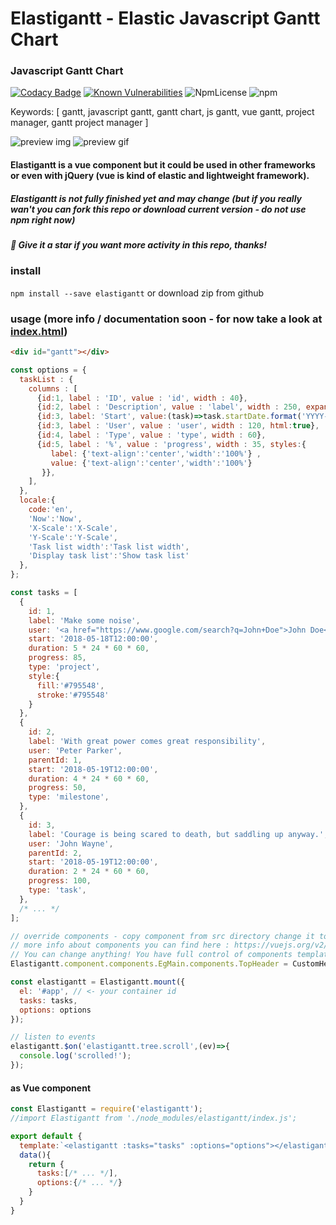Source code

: # Elastigantt - Elastic Javascript Gantt Chart


### Javascript Gantt Chart

[![Codacy Badge](https://api.codacy.com/project/badge/Grade/de39273bf6c84e81a4da175907122d5a)](https://www.codacy.com/app/neuronetio/elastigantt?utm_source=github.com&amp;utm_medium=referral&amp;utm_content=neuronetio/elastigantt&amp;utm_campaign=Badge_Grade)
[![Known Vulnerabilities](https://snyk.io/test/github/neuronetio/elastigantt/badge.svg)](https://snyk.io/test/github/{username}/{repo})
![NpmLicense](https://img.shields.io/npm/l/elastigantt.svg)
![npm](https://img.shields.io/npm/dm/elastigantt.svg)

Keywords: [ gantt, javascript gantt, gantt chart, js gantt, vue gantt, project manager, gantt project manager ]

![preview img](https://github.com/neuronetio/elastigantt/raw/master/elastigantt.jpg)
![preview gif](https://github.com/neuronetio/elastigantt/raw/master/elastigantt.gif)


#### Elastigantt is a vue component but it could be used in other frameworks or even with jQuery (vue is kind of elastic and lightweight framework).

##### Elastigantt is not fully finished yet and may change (but if you really wan't you can fork this repo or download current version - do not use npm right now)

##### :star2: Give it a star if you want more activity in this repo, thanks!

### install
`npm install --save elastigantt` or download zip from github

### usage (more info / documentation soon - for now take a look at [index.html](https://github.com/neuronetio/elastigantt/blob/master/index.html))
```html
<div id="gantt"></div>
```
```javascript
const options = {
  taskList : {
    columns : [
      {id:1, label : 'ID', value : 'id', width : 40},
      {id:2, label : 'Description', value : 'label', width : 250, expander:true},
      {id:3, label: 'Start', value:(task)=>task.startDate.format('YYYY-MM-DD'), width:100},
      {id:3, label : 'User', value : 'user', width : 120, html:true},
      {id:4, label : 'Type', value : 'type', width : 60},
      {id:5, label : '%', value : 'progress', width : 35, styles:{
         label: {'text-align':'center','width':'100%'} ,
         value: {'text-align':'center','width':'100%'}
       }},
    ],
  },
  locale:{
    code:'en',
    'Now':'Now',
    'X-Scale':'X-Scale',
    'Y-Scale':'Y-Scale',
    'Task list width':'Task list width',
    'Display task list':'Show task list'
  },
};

const tasks = [
  {
    id: 1,
    label: 'Make some noise',
    user: '<a href="https://www.google.com/search?q=John+Doe">John Doe</a>',
    start: '2018-05-18T12:00:00',
    duration: 5 * 24 * 60 * 60,
    progress: 85,
    type: 'project',
    style:{
      fill:'#795548',
      stroke:'#795548'
    }
  },
  {
    id: 2,
    label: 'With great power comes great responsibility',
    user: 'Peter Parker',
    parentId: 1,
    start: '2018-05-19T12:00:00',
    duration: 4 * 24 * 60 * 60,
    progress: 50,
    type: 'milestone',
  },
  {
    id: 3,
    label: 'Courage is being scared to death, but saddling up anyway.',
    user: 'John Wayne',
    parentId: 2,
    start: '2018-05-19T12:00:00',
    duration: 2 * 24 * 60 * 60,
    progress: 100,
    type: 'task',
  },
  /* ... */
];

// override components - copy component from src directory change it to object or compile *.vue to *.js
// more info about components you can find here : https://vuejs.org/v2/guide/index.html
// You can change anything! You have full control of components templates, events, data ... and so on!
Elastigantt.component.components.EgMain.components.TopHeader = CustomHeader;

const elastigantt = Elastigantt.mount({
  el: '#app', // <- your container id
  tasks: tasks,
  options: options
});

// listen to events
elastigantt.$on('elastigantt.tree.scroll',(ev)=>{
  console.log('scrolled!');
});
```
#### as Vue component
```javascript
const Elastigantt = require('elastigantt');
//import Elastigantt from './node_modules/elastigantt/index.js';

export default {
  template:`<elastigantt :tasks="tasks" :options="options"></elastigantt>`,
  data(){
    return {
      tasks:[/* ... */],
      options:{/* ... */}
    }
  }
}
```
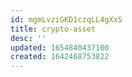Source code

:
 ```yaml
---
id: mgmLvziGKD1czqLL4gXxS
title: crypto-asset
desc: ''
updated: 1654840437100
created: 1642468753822
---
```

===============

With the images excluded, reproduce the data above precisely as written.

Written solution »
Source code

: # Elastigantt - Elastic Javascript Gantt Chart


### Javascript Gantt Chart

[![Codacy Badge](https://api.codacy.com/project/badge/Grade/de39273bf6c84e81a4da175907122d5a)](https://www.codacy.com/app/neuronetio/elastigantt?utm_source=github.com&amp;utm_medium=referral&amp;utm_content=neuronetio/elastigantt&amp;utm_campaign=Badge_Grade)
[![Known Vulnerabilities](https://snyk.io/test/github/neuronetio/elastigantt/badge.svg)](https://snyk.io/test/github/{username}/{repo})
![NpmLicense](https://img.shields.io/npm/l/elastigantt.svg)
![npm](https://img.shields.io/npm/dm/elastigantt.svg)

Keywords: [ gantt, javascript gantt, gantt chart, js gantt, vue gantt, project manager, gantt project manager ]

![preview img](https://github.com/neuronetio/elastigantt/raw/master/elastigantt.jpg)
![preview gif](https://github.com/neuronetio/elastigantt/raw/master/elastigantt.gif)


#### Elastigantt is a vue component but it could be used in other frameworks or even with jQuery (vue is kind of elastic and lightweight framework).

##### Elastigantt is not fully finished yet and may change (but if you really wan't you can fork this repo or download current version - do not use npm right now)

##### :star2: Give it a star if you want more activity in this repo, thanks!

### install
`npm install --save elastigantt` or download zip from github

### usage (more info / documentation soon - for now take a look at [index.html](https://github.com/neuronetio/elastigantt/blob/master/index.html))
```html
<div id="gantt"></div>
```
```javascript
const options = {
  taskList : {
    columns : [
      {id:1, label : 'ID', value : 'id', width : 40},
      {id:2, label : 'Description', value : 'label', width : 250, expander:true},
      {id:3, label: 'Start', value:(task)=>task.startDate.format('YYYY-MM-DD'), width:100},
      {id:3, label : 'User', value : 'user', width : 120, html:true},
      {id:4, label : 'Type', value : 'type', width : 60},
      {id:5, label : '%', value : 'progress', width : 35, styles:{
         label: {'text-align':'center','width':'100%'} ,
         value: {'text-align':'center','width':'100%'}
       }},
    ],
  },
  locale:{
    code:'en',
    'Now':'Now',
    'X-Scale':'X-Scale',
    'Y-Scale':'Y-Scale',
    'Task list width':'Task list width',
    'Display task list':'Show task list'
  },
};

const tasks = [
  {
    id: 1,
    label: 'Make some noise',
    user: '<a href="https://www.google.com/search?q=John+Doe">John Doe</a>',
    start: '2018-05-18T12:00:00',
    duration: 5 * 24 * 60 * 60,
    progress: 85,
    type: 'project',
    style:{
      fill:'#795548',
      stroke:'#795548'
    }
  },
  {
    id: 2,
    label: 'With great power comes great responsibility',
    user: 'Peter Parker',
    parentId: 1,
    start: '2018-05-19T12:00:00',
    duration: 4 * 24 * 60 * 60,
    progress: 50,
    type: 'milestone',
  },
  {
    id: 3,
    label: 'Courage is being scared to death, but saddling up anyway.',
    user: 'John Wayne',
    parentId: 2,
    start: '2018-05-19T12:00:00',
    duration: 2 * 24 * 60 * 60,
    progress: 100,
    type: 'task',
  },
  /* ... */
];

// override components - copy component from src directory change it to object or compile *.vue to *.js
// more info about components you can find here : https://vuejs.org/v2/guide/index.html
// You can change anything! You have full control of components templates, events, data ... and so on!
Elastigantt.component.components.EgMain.components.TopHeader = CustomHeader;

const elastigantt = Elastigantt.mount({
  el: '#app', // <- your container id
  tasks: tasks,
  options: options
});

// listen to events
elastigantt.$on('elastigantt.tree.scroll',(ev)=>{
  console.log('scrolled!');
});
```
#### as Vue component
```javascript
const Elastigantt = require('elastigantt');
//import Elastigantt from './node_modules/elastigantt/index.js';

export default {
  template:`<elastigantt :tasks="tasks" :options="options"></elastigantt>`,
  data(){
    return {
      tasks:[/* ... */],
      options:{/* ... */}
    }
  }
}
```
Source code

:
 ```yaml
---
id: mgmLvziGKD1czqLL4gXxS
title: crypto-asset
desc: ''
updated: 1654840437100
created: 1642468753822
---
```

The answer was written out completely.